Por Augusto Alvarez Ródrich
La política peruana está oliendo mal y es probable que la hediondez se quede por mucho tiempo debido a la revocatoria en marcha, al margen de si esta se concreta o fracasa.
El plan para defenestrar a la autoridad municipal de Lima no busca mejorar la ciudad –cuatro alcaldes en tres años es lo más alejado de ello– sino objetivos particulares que van a dejar una secuela cuyas consecuencias serán lamentables y difíciles de erradicar de la política peruana.
Para ello se han arrejuntado Alan García –y metido al Apra en la colada–, Luis Castañeda y la parte bruta de la derecha peruana –incluyendo un grupo de medios frustrado porque hace tiempo que no gana una elección–, aconchabándose en un combo achorado que será recordado por el daño que le produjo a la política nacional, algo por lo que deberán asumir su grave responsabilidad.
Este combo está tratando de romper la regla básica de la democracia de que el que gana limpiamente una elección debe terminar su mandato, salvo circunstancias excepcionales, como la de Alberto Fujimori en el 2000, cuando se constató que el Perú vivía en una corrupción mayor al promedio inaceptable de una sociedad que es demasiado corrupta. Esto se respetó, incluso, en circunstancias extremas, como en la segunda parte de los ochenta, cuando el primer gobierno de Alan García produjo, por su irresponsabilidad e impericia, un desmadre expresado en un colapso económico, político y moral que puso al país en el abismo.

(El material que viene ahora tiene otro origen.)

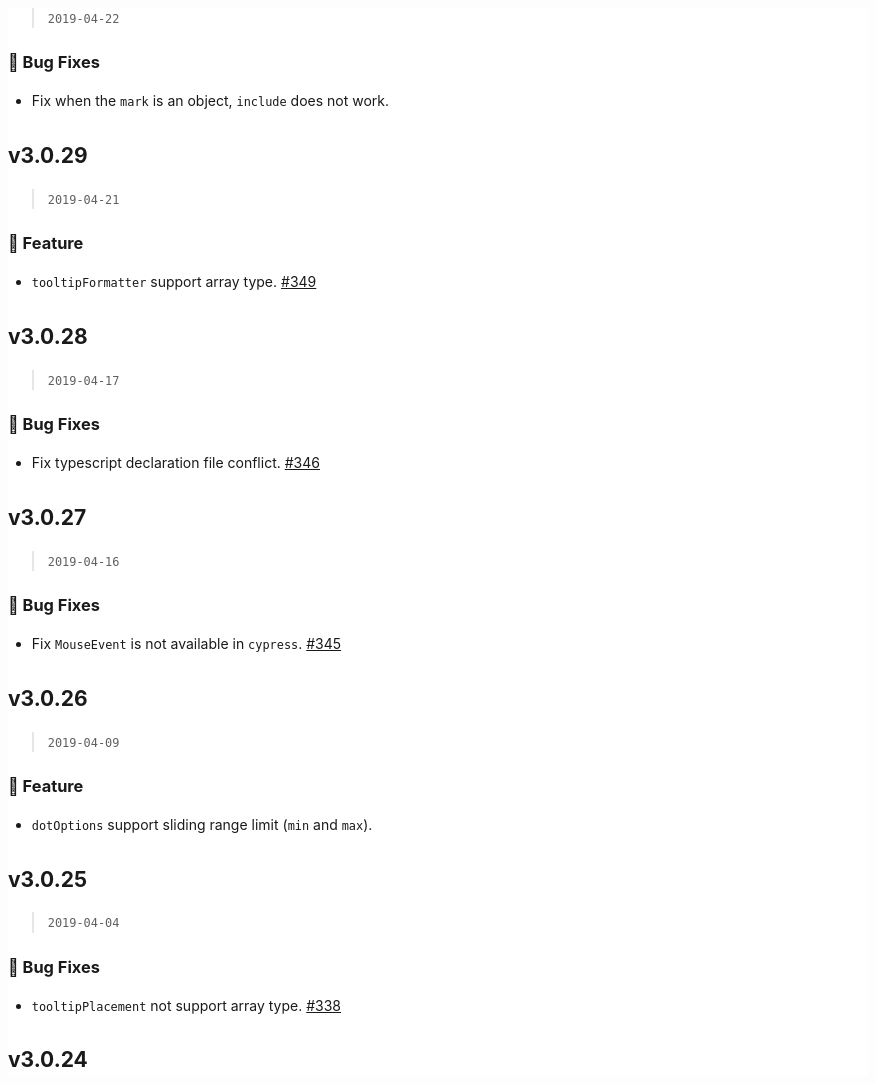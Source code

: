 > `2019-04-22`

### 🐞 Bug Fixes

- Fix when the `mark` is an object, `include` does not work.

## v3.0.29

> `2019-04-21`

### 🎉 Feature

- `tooltipFormatter` support array type. [#349](https://github.com/NightCatSama/vue-slider-component/issues/349)

## v3.0.28

> `2019-04-17`

### 🐞 Bug Fixes

- Fix typescript declaration file conflict. [#346](https://github.com/NightCatSama/vue-slider-component/issues/346)

## v3.0.27

> `2019-04-16`

### 🐞 Bug Fixes

- Fix `MouseEvent` is not available in `cypress`. [#345](https://github.com/NightCatSama/vue-slider-component/issues/345)

## v3.0.26

> `2019-04-09`

### 🎉 Feature

- `dotOptions` support sliding range limit (`min` and `max`).

## v3.0.25

> `2019-04-04`

### 🐞 Bug Fixes

- `tooltipPlacement` not support array type. [#338](https://github.com/NightCatSama/vue-slider-component/issues/338)

## v3.0.24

El país fue generoso con García y le permitió terminar el mamarracho que lideró con tanto entusiasmo, y luego le dio una segunda oportunidad para que la historia no lo recuerde como el peor presidente del Perú.
Él no lo entendió así. En el 2004, marchó con la CGTP para tumbarse al gobierno democrático de Alejandro Toledo y, si no fuera por la patada en el trasero que le propinó a una persona con discapacidad, su intento pudo haber alzado vuelo. Hoy, repite el asalto, al chavetazo, aconchabado con Castañeda y la DBA, que no es contra Lima sino contra la democracia y la institucionalidad.

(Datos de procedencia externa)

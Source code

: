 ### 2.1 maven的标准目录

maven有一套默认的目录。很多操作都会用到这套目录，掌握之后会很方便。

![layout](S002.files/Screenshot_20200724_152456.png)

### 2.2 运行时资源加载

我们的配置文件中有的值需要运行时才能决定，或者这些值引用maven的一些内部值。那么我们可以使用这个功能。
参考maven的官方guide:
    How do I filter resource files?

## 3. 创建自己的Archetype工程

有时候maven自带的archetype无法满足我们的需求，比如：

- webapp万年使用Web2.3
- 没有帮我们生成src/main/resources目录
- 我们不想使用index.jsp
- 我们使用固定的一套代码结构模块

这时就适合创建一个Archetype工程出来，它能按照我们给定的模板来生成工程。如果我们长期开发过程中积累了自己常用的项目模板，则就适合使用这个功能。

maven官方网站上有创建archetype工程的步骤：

En vez del estadista en el que quiso convertirse en su segundo buen gobierno, García confirma con lo que hace que ha regresado al irresponsable de su primera administración.
La revocatoria es un instrumento constitucional, es cierto, que, sin embargo, debe ser revisado para que no sea mal usado, como ha ocurrido en varias ciudades, y que ahora se quiere consolidar en la capital, como chaira para el ajuste de cuentas, usando a Marco Turbio como sicario.
Lo que García y compañía han conseguido –al margen del resultado de la revocatoria– es emputecer aún más la política peruana, convirtiéndola en un gran prostíbulo en el que todo vale. Esto recién ha comenzado.